Volatile markets can lead to gaps on the charts as they are more common than expected. Gaps are spaces on the charts where the price of a security moves sharply higher or lower, with little or no trading within a short timeframe. Gaps tend to develop quickly to reflect the changes in the perceived value of the security due to abrupt changes to fundamental, macro, or technical conditions.
For instance, a gap-up can develop when a company's earnings release is much higher than expected. The stock price can suddenly open sharply higher with a gap-up or an upside space on the chart. Another example would be an unexpected takeover or merger news announcement. A stock that breaks out of a significant technical basing pattern can also create a gap-up on the chart. On the other hand, a gap-down can develop on a major technical breakdown or an adverse earnings release that misses expectations by a wide margin.
Opportunistic traders and investors can take advantage of these technical patterns by identifying the type of gaps and when the gaps occur within the primary price trend. There are four types of gaps: breakaway, exhaustion, common, or continuation (also referred to as runaway).
Breakaway gaps often occur at the end of a price pattern, signaling a new trend.
Exhaustion gaps occur near the end of a price pattern, warning at one final attempt to hit new highs or lows. Common gaps cannot be placed within the timeline of a price pattern as they are common occurrences in the area where the price has gapped up or down. Continuation gaps or runaway gaps occur in the middle of a price pattern, suggesting a lot of buyers or sellers suddenly entering (buying) or exiting (selling) the security.
The question as to whether a gap is filled remains a controversial subject where it is open to numerous interpretations. When someone says a gap is filled, this means the price has moved back to the original price level before the gap-up or gap-down. Gaps are often filled if the following conditions:
(1) The gap occurs due to overly optimistic (i.e., irrational exuberance) or pessimistic (i.e., panic sell-off) views, resulting in a counter-trend correction or a rally.
(2) A gap-up or gap-down that develops above key technical resistance and below a key breakdown that does not have any other support or resistance levels can lead to gaps quickly being filled.
(3) The specific price patterns that accompany the type of gaps can often help to determine if a gap is closed or not.

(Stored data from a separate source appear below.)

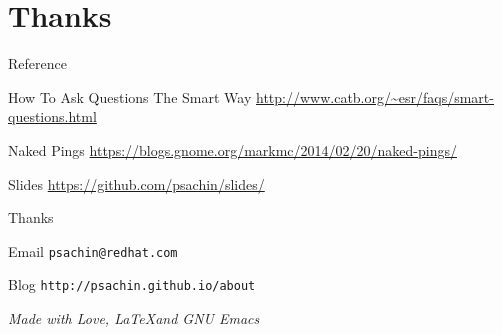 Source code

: \documentclass[10pt]{beamer}
\begin{document}
\section{Thanks}
\label{sec:org45a4951}
\begin{frame}[label={sec:org95afdcd}]{Reference}
\begin{block}{How To Ask Questions The Smart Way}
\url{http://www.catb.org/\~esr/faqs/smart-questions.html}
\end{block}

\begin{block}{Naked Pings}
\url{https://blogs.gnome.org/markmc/2014/02/20/naked-pings/}
\end{block}

\begin{block}{Slides}
\url{https://github.com/psachin/slides/}
\end{block}
\end{frame}

\begin{frame}[fragile,label={sec:orgb879fdc}]{Thanks}
 \begin{block}{Email}
\texttt{psachin@redhat.com}
\end{block}
\begin{block}{Blog}
\texttt{http://psachin.github.io/about}
\end{block}


\begin{block}{}
\emph{Made with Love, \LaTeX and GNU Emacs}
\end{block}
\end{frame}
\end{document}
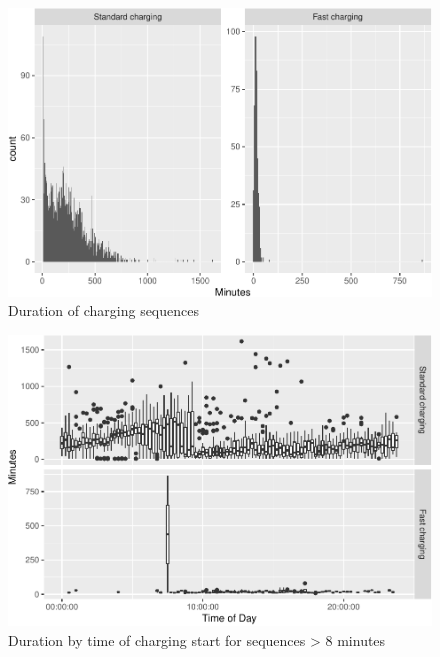 \documentclass[]{article}
\begin{document}
\begin{figure}
\centering
\includegraphics{EVBB_SummaryReport_files/figure-latex/durationHist-1.pdf}
\caption{\label{fig:durationHist}Duration of charging sequences}
\end{figure}

\begin{figure}
\centering
\includegraphics{EVBB_SummaryReport_files/figure-latex/durationTimeBox-1.pdf}
\caption{\label{fig:durationTimeBox}Duration by time of charging start for
sequences \textgreater{} 8 minutes}
\end{figure}
\end{document}
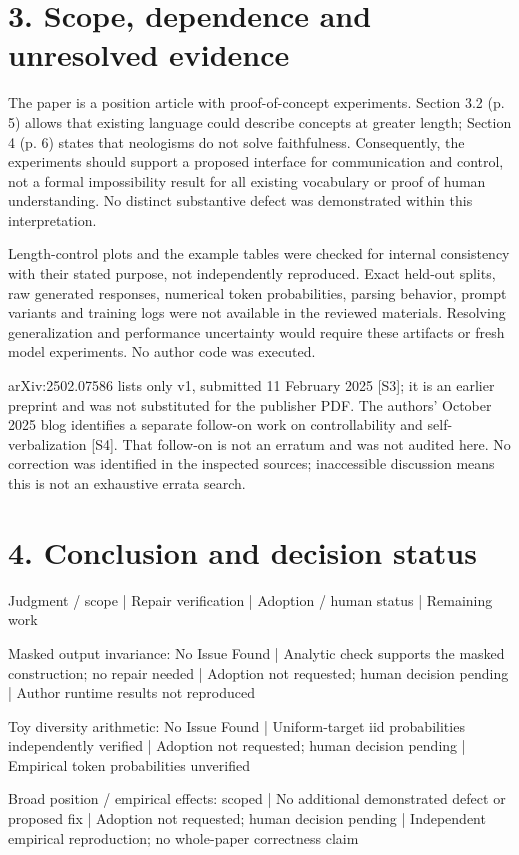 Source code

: \documentclass[10pt]{article}
\begin{document}
\section*{3. Scope, dependence and unresolved evidence}
The paper is a position article with proof-of-concept experiments. Section 3.2 (p. 5) allows that existing language could describe concepts at greater length; Section 4 (p. 6) states that neologisms do not solve faithfulness. Consequently, the experiments should support a proposed interface for communication and control, not a formal impossibility result for all existing vocabulary or proof of human understanding. No distinct substantive defect was demonstrated within this interpretation.\par
Length-control plots and the example tables were checked for internal consistency with their stated purpose, not independently reproduced. Exact held-out splits, raw generated responses, numerical token probabilities, parsing behavior, prompt variants and training logs were not available in the reviewed materials. Resolving generalization and performance uncertainty would require these artifacts or fresh model experiments. No author code was executed.\par
arXiv:2502.07586 lists only v1, submitted 11 February 2025 [S3]; it is an earlier preprint and was not substituted for the publisher PDF. The authors’ October 2025 blog identifies a separate follow-on work on controllability and self-verbalization [S4]. That follow-on is not an erratum and was not audited here. No correction was identified in the inspected sources; inaccessible discussion means this is not an exhaustive errata search.\par
\section*{4. Conclusion and decision status}
Judgment / scope | Repair verification | Adoption / human status | Remaining work\par
Masked output invariance: No Issue Found | Analytic check supports the masked construction; no repair needed | Adoption not requested; human decision pending | Author runtime results not reproduced\par
Toy diversity arithmetic: No Issue Found | Uniform-target iid probabilities independently verified | Adoption not requested; human decision pending | Empirical token probabilities unverified\par
Broad position / empirical effects: scoped | No additional demonstrated defect or proposed fix | Adoption not requested; human decision pending | Independent empirical reproduction; no whole-paper correctness claim\par
\end{document}
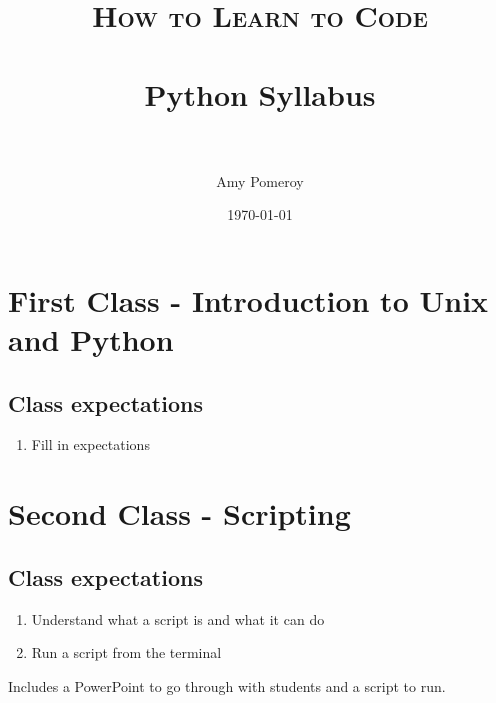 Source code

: \documentclass[paper=a4, fontsize=11pt]{scrartcl} %
\title{	
\normalfont \normalsize 
\textsc{How to Learn to Code} \\ [25pt] %
\horrule{0.5pt} \\[0.4cm] %
\huge Python Syllabus \\ %
\horrule{2pt} \\[0.5cm] %
}
\author{Amy Pomeroy} %
\date{\normalsize\today} %
\numberwithin{equation}{section} %
\numberwithin{figure}{section} %
\numberwithin{table}{section} %
\begin{document}
\maketitle %


\section{First Class - Introduction to Unix and Python} 


\subsection{Class expectations}

\begin{enumerate}
\item Fill in expectations 
\end{enumerate}


\section{Second Class - Scripting}


\subsection{Class expectations}

\begin{enumerate}
\item Understand what a script is and what it can do
\item Run a script from the terminal

\end{enumerate}

Includes a PowerPoint to go through with students and a script to
run. 

\end{document}

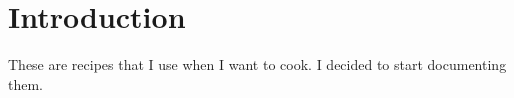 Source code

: \chapter{Introduction}
These are recipes that I use when I want to cook. I decided to start documenting them.
\clearpage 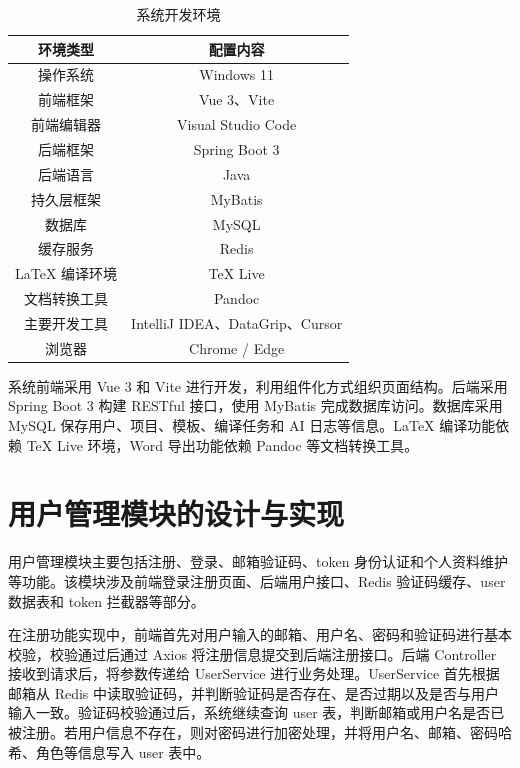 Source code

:\documentclass{xduugthesis}
\begin{document}
\begin{table}[!ht]
    \centering
    \caption{系统开发环境}
    \label{tab:development-environment}
    \begin{tabular}{|c|c|}
        \hline
        \textbf{环境类型} & \textbf{配置内容} \\ \hline
        操作系统 & Windows 11 \\ \hline
        前端框架 & Vue 3、Vite \\ \hline
        前端编辑器 & Visual Studio Code \\ \hline
        后端框架 & Spring Boot 3 \\ \hline
        后端语言 & Java \\ \hline
        持久层框架 & MyBatis \\ \hline
        数据库 & MySQL \\ \hline
        缓存服务 & Redis \\ \hline
        \LaTeX{} 编译环境 & TeX Live \\ \hline
        文档转换工具 & Pandoc \\ \hline
        主要开发工具 & IntelliJ IDEA、DataGrip、Cursor \\ \hline
        浏览器 & Chrome / Edge \\ \hline
    \end{tabular}
\end{table}

系统前端采用 Vue 3 和 Vite 进行开发，利用组件化方式组织页面结构。后端采用 Spring Boot 3 构建 RESTful 接口，使用 MyBatis 完成数据库访问。数据库采用 MySQL 保存用户、项目、模板、编译任务和 AI 日志等信息。LaTeX 编译功能依赖 TeX Live 环境，Word 导出功能依赖 Pandoc 等文档转换工具。

\section{用户管理模块的设计与实现}
用户管理模块主要包括注册、登录、邮箱验证码、token 身份认证和个人资料维护等功能。该模块涉及前端登录注册页面、后端用户接口、Redis 验证码缓存、user 数据表和 token 拦截器等部分。

在注册功能实现中，前端首先对用户输入的邮箱、用户名、密码和验证码进行基本校验，校验通过后通过 Axios 将注册信息提交到后端注册接口。后端 Controller 接收到请求后，将参数传递给 UserService 进行业务处理。UserService 首先根据邮箱从 Redis 中读取验证码，并判断验证码是否存在、是否过期以及是否与用户输入一致。验证码校验通过后，系统继续查询 user 表，判断邮箱或用户名是否已被注册。若用户信息不存在，则对密码进行加密处理，并将用户名、邮箱、密码哈希、角色等信息写入 user 表中。
\end{document}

(4) Exhaustion gaps are always filled as they signal the end of a price trend and the start of a reversal.
(5) Continuation and breakaway gaps do not need to be closed because they confirm the direction of the current primary trend.

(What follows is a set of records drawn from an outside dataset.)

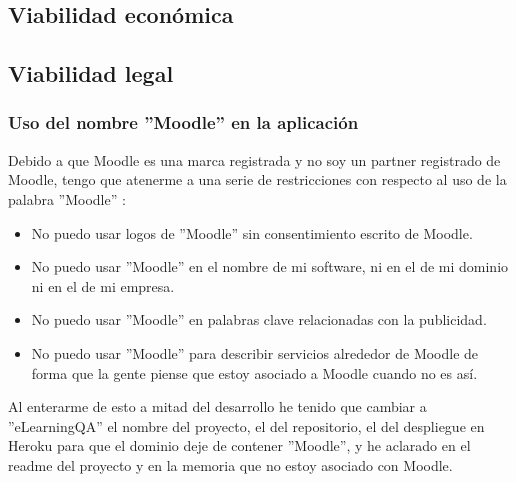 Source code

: \subsection{Viabilidad económica}

\subsection{Viabilidad legal}
\subsubsection{Uso del nombre ''Moodle'' en la aplicación}
Debido a que Moodle es una marca registrada y no soy un partner registrado de Moodle, tengo que atenerme a una serie de restricciones con respecto al uso de la palabra ''Moodle'' \cite{moodletrademark-2022}:
\begin{itemize}
	\item No puedo usar logos de ''Moodle'' sin consentimiento escrito de Moodle.
	\item No puedo usar ''Moodle'' en el nombre de mi software, ni en el de mi dominio ni en el de mi empresa.
	\item No puedo usar ''Moodle'' en palabras clave relacionadas con la publicidad.
	\item No puedo usar ''Moodle'' para describir servicios alrededor de Moodle de forma que la gente piense que estoy asociado a Moodle cuando no es así.
\end{itemize}

Al enterarme de esto a mitad del desarrollo he tenido que cambiar a ''eLearningQA'' el nombre del proyecto, el del repositorio, el del despliegue en Heroku para que el dominio deje de contener ''Moodle'', y he aclarado en el readme del proyecto y en la memoria que no estoy asociado con Moodle.
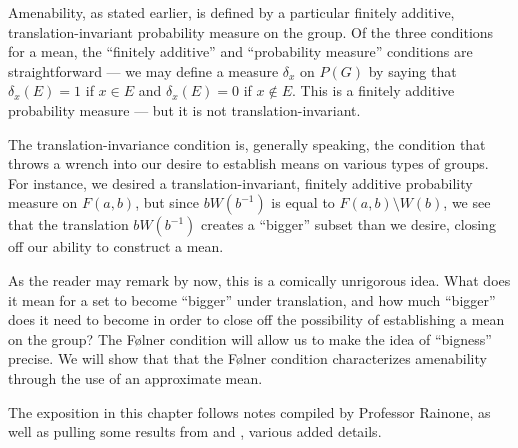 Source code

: Amenability, as stated earlier, is defined by a particular finitely additive, translation-invariant probability measure on the group. Of the three conditions for a mean, the ``finitely additive'' and ``probability measure'' conditions are straightforward --- we may define a measure $\delta_x$ on $P(G)$ by saying that $\delta_x(E) = 1$ if $x\in E$ and $\delta_x(E) = 0$ if $x\notin E$. This is a finitely additive probability measure --- but it is not translation-invariant.\newline

The translation-invariance condition is, generally speaking, the condition that throws a wrench into our desire to establish means on various types of groups. For instance, we desired a translation-invariant, finitely additive probability measure on $F(a,b)$, but since $bW\left( b^{-1} \right)$ is equal to $F(a,b)\setminus W(b)$, we see that the translation $bW\left( b^{-1} \right)$ creates a ``bigger'' subset than we desire, closing off our ability to construct a mean.\newline

As the reader may remark by now, this is a comically unrigorous idea. What does it mean for a set to become ``bigger'' under translation, and how much ``bigger'' does it need to become in order to close off the possibility of establishing a mean on the group? The Følner condition will allow us to make the idea of ``bigness'' precise. We will show that that the Følner condition characterizes amenability through the use of an approximate mean.\newline

The exposition in this chapter follows notes compiled by Professor Rainone, as well as pulling some results from \cite{tao_ping_pong_lemma} and \cite{loh_geometric_group_theory}, various added details.
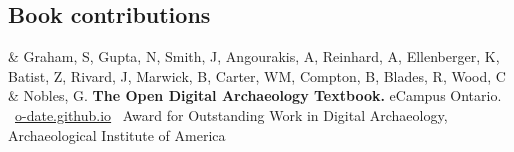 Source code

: \documentclass[11pt, a4paper]{article}
\newcommand{\LastName}{Batist}
\newcommand{\Initials}{Z}
\newcommand{\Me}{\LastName, \Initials}  %
\newcommand{\MichaelCarter}{Carter, WM}
\newcommand{\ShawnGraham}{Graham, S}
\newcommand{\NehaGupta}{Gupta, N}
\newcommand{\JoleneSmith}{Smith, J}
\newcommand{\AndreasAngourakis}{Angourakis, A}
\newcommand{\AndrewReinhard}{Reinhard, A}
\newcommand{\KateEllenberger}{Ellenberger, K}
\newcommand{\JoelRivard}{Rivard, J}
\newcommand{\BenMarwick}{Marwick, B}
\newcommand{\BethCompton}{Compton, B}
\newcommand{\RobBlades}{Blades, R}
\newcommand{\CristinaWood}{Wood, C}
\newcommand{\GaryNobles}{Nobles, G}
\newcommand{\JoeRoe}{Roe, J}
\newcommand{\Website}[1]{\newline \faGlobe\ \href{https://#1}{#1}}
\newcommand{\Preprint}[1]{\newline \faParagraph\ \href{https://doi.org/#1}{#1}}
\newcommand{\Note}[1]{\newline \faExclamationCircle\ {#1}}
\newcommand{\Year}[1]{\fontsize{10pt}{0}\selectfont #1}
\newcommand{\Progress}{In progress}
\begin{document}

\subsection{Book contributions}
\begin{EntriesTable}
\Year{2018}  &
  \ShawnGraham, \NehaGupta, \JoleneSmith, \AndreasAngourakis, \AndrewReinhard, \KateEllenberger, \Me, \JoelRivard, \BenMarwick, \MichaelCarter, \BethCompton, \RobBlades, \CristinaWood { \&} \GaryNobles.
  \textbf{The Open Digital Archaeology Textbook.}
  eCampus Ontario.
  \Website{o-date.github.io}\newline
  \ Award for Outstanding Work in Digital Archaeology, Archaeological Institute of America
\end{EntriesTable}
\end{document}
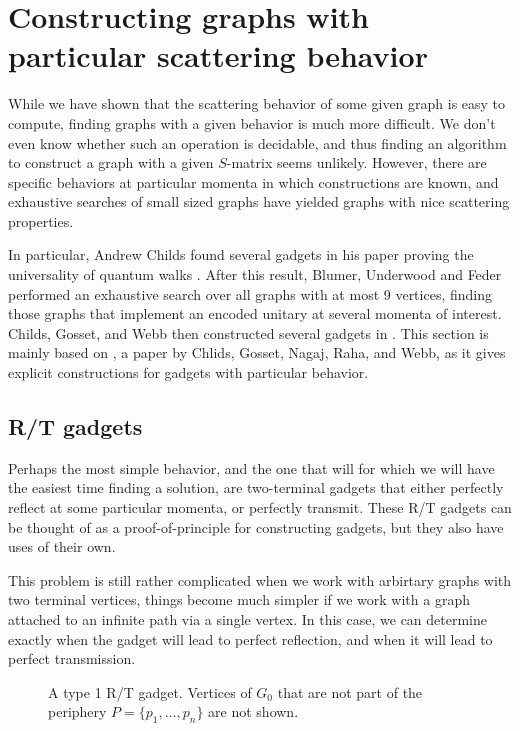 \documentclass[../thesis-main/thesis-main]{subfiles}
\begin{document}
\section{Constructing graphs with particular scattering behavior}

While we have shown that the scattering behavior of some given graph is easy to compute, finding graphs with a given behavior is much more difficult.  We don't even know whether such an operation is decidable, and thus finding an algorithm to construct a graph with a given $S$-matrix seems unlikely.  However, there are specific behaviors at particular momenta in which constructions are known, and exhaustive searches of small sized graphs have yielded graphs with nice scattering properties.  

In particular, Andrew Childs found several gadgets in his paper proving the universality of quantum walks \cite{Chi09}.  After this result, Blumer, Underwood and Feder \cite{BUF11} performed an exhaustive search over all graphs with at most 9 vertices, finding those graphs that implement an encoded unitary at several momenta of interest.  Childs, Gosset, and Webb then constructed several gadgets in \cite{MPQW}.  This section is mainly based on \cite{MomSwitches}, a paper by Chlids, Gosset, Nagaj, Raha, and Webb, as it gives explicit constructions for gadgets with particular behavior.


\subsection{R/T gadgets}\label{sec:rt_gadgets}
 
Perhaps the most simple behavior, and the one that will for which we will have the easiest time finding a solution, are two-terminal gadgets that either perfectly reflect at some particular momenta, or perfectly transmit.  These R/T gadgets can be thought of as a proof-of-principle for constructing gadgets, but they also have uses of their own.

This problem is still rather complicated when we work with arbirtary graphs with two terminal vertices, things become much simpler if we work with a graph attached to an infinite path via a single vertex.  In this case, we can determine exactly when the gadget will lead to perfect reflection, and when it will lead to perfect transmission.

\begin{figure}
  \centering
  
  \caption[A type 1 R/T gadget]{A type 1 R/T gadget.  Vertices of $G_0$ that are not part of the periphery $P = \{p_1,\ldots,p_n\}$ are not shown.}
  \label{fig:reversal_orig}
\end{figure}
\end{document}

Here is the summary of the gaps. Once a stock fills the gap in question, it will rarely stop unless the gap level offers significant immediate support or resistance. Exhaustion gaps and continuation gaps are dependable in forecasting the direction of the primary trend. However, recognize that these types of gaps tend to predict the price moving in two opposite directions. So, traders and investors must determine the specific type of gaps before executing the trade.
The herding mentality of retail investors can lead to speculative trading, irrational exuberance, and panic-type selling behaviors. Institutional investors typically do not participate in speculative or panic behaviors. However, if they are behind in performance near the end of the month, quarter, or year-end, they tend to chase performance in a desperate attempt to catch up, escalating the extreme price movement.

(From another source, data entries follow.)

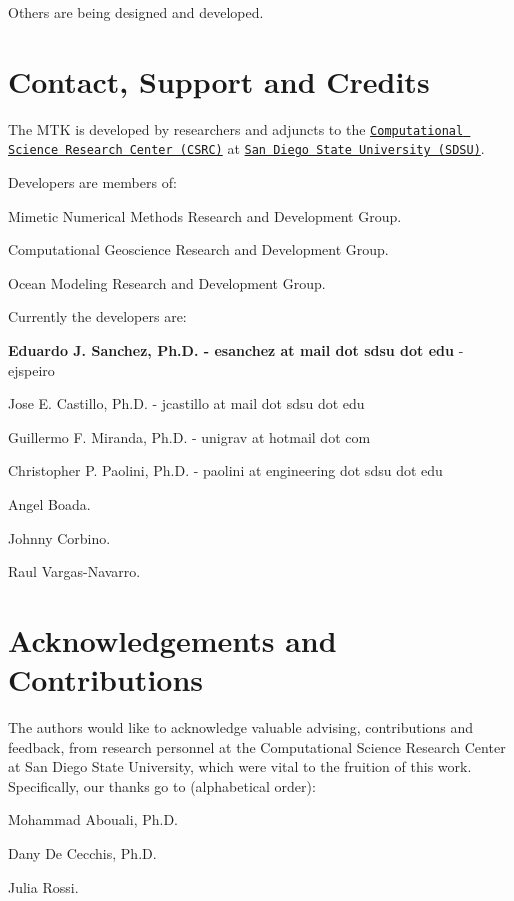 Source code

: Others are being designed and developed.\hypertarget{index_section_authors}{}\section{Contact, Support and Credits}\label{index_section_authors}
The M\-T\-K is developed by researchers and adjuncts to the \href{http://www.csrc.sdsu.edu/}{\tt Computational Science Research Center (C\-S\-R\-C)} at \href{http://www.sdsu.edu/}{\tt San Diego State University (S\-D\-S\-U)}.

Developers are members of\-:


\begin{DoxyEnumerate}
\item Mimetic Numerical Methods Research and Development Group.
\item Computational Geoscience Research and Development Group.
\item Ocean Modeling Research and Development Group.
\end{DoxyEnumerate}

Currently the developers are\-:


\begin{DoxyEnumerate}
\item {\bfseries Eduardo J. Sanchez, Ph.\-D. -\/ esanchez at mail dot sdsu dot edu} -\/ ejspeiro
\item Jose E. Castillo, Ph.\-D. -\/ jcastillo at mail dot sdsu dot edu
\item Guillermo F. Miranda, Ph.\-D. -\/ unigrav at hotmail dot com
\item Christopher P. Paolini, Ph.\-D. -\/ paolini at engineering dot sdsu dot edu
\item Angel Boada.
\item Johnny Corbino.
\item Raul Vargas-\/\-Navarro.
\end{DoxyEnumerate}\hypertarget{index_subsection_acknowledgements}{}\section{Acknowledgements and Contributions}\label{index_subsection_acknowledgements}
The authors would like to acknowledge valuable advising, contributions and feedback, from research personnel at the Computational Science Research Center at San Diego State University, which were vital to the fruition of this work. Specifically, our thanks go to (alphabetical order)\-:


\begin{DoxyEnumerate}
\item Mohammad Abouali, Ph.\-D.
\item Dany De Cecchis, Ph.\-D.
\item Julia Rossi. 
\end{DoxyEnumerate}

Irrational exuberance is not necessarily immediately corrected by the market. Sometimes, stocks and markets can rise for many years at extremely high valuations with unbelievable price momentum without sustaining a correction. Traders and investors who can identify the specific gaps and ensuing technical patterns can increase the probability of a successful trade or investment.
It is rare to witness more than one gap in a month within a key US market index. So far this month, there have been five unprecedented daily gap-ups in S&P 500 Index, including 10/7, 10/14, 10/15, 10/19, and 10/20/21.
So, will these gap-ups be filled?
Unless the October gap-ups in the SPX Index are continuation or breakaway gaps, you can expect some of the recent SPX gap-ups to be closed. The recent SPX rally that began on 10/13/21 recorded four gap-ups within a 5-day window. Three of the gap-ups have converged near potentially significant technical support zones. Remember, support levels take on more significance when the technical conditions convergences near the same levels.
The 10/19/21 gap-up at 4,488.75-4,496.41 could be critical support as it corresponds to the breakout above the left and right shoulders of a head and shoulders top pattern at 4,480.26 (8/16/21 high or left shoulder) and 4,465.40 (9/23/21 high or right shoulder), respectively. This level turns into key initial trading support on pullbacks.
The 10/15/21 gap-up (4,439.73-4,447.69) also coincides with a technical breakout condition, thereby negating a lower-high pattern (4,429.97). Also, the 50-day ma is now at 4,441.73 providing pivotal support. Failure to find support here warns of a return to 4,372.87-4,386.75 (10/14/21 gap-up) and 4,365.57-4,383.73 (10/17/21 gap-up), corresponding with an island reversal formation.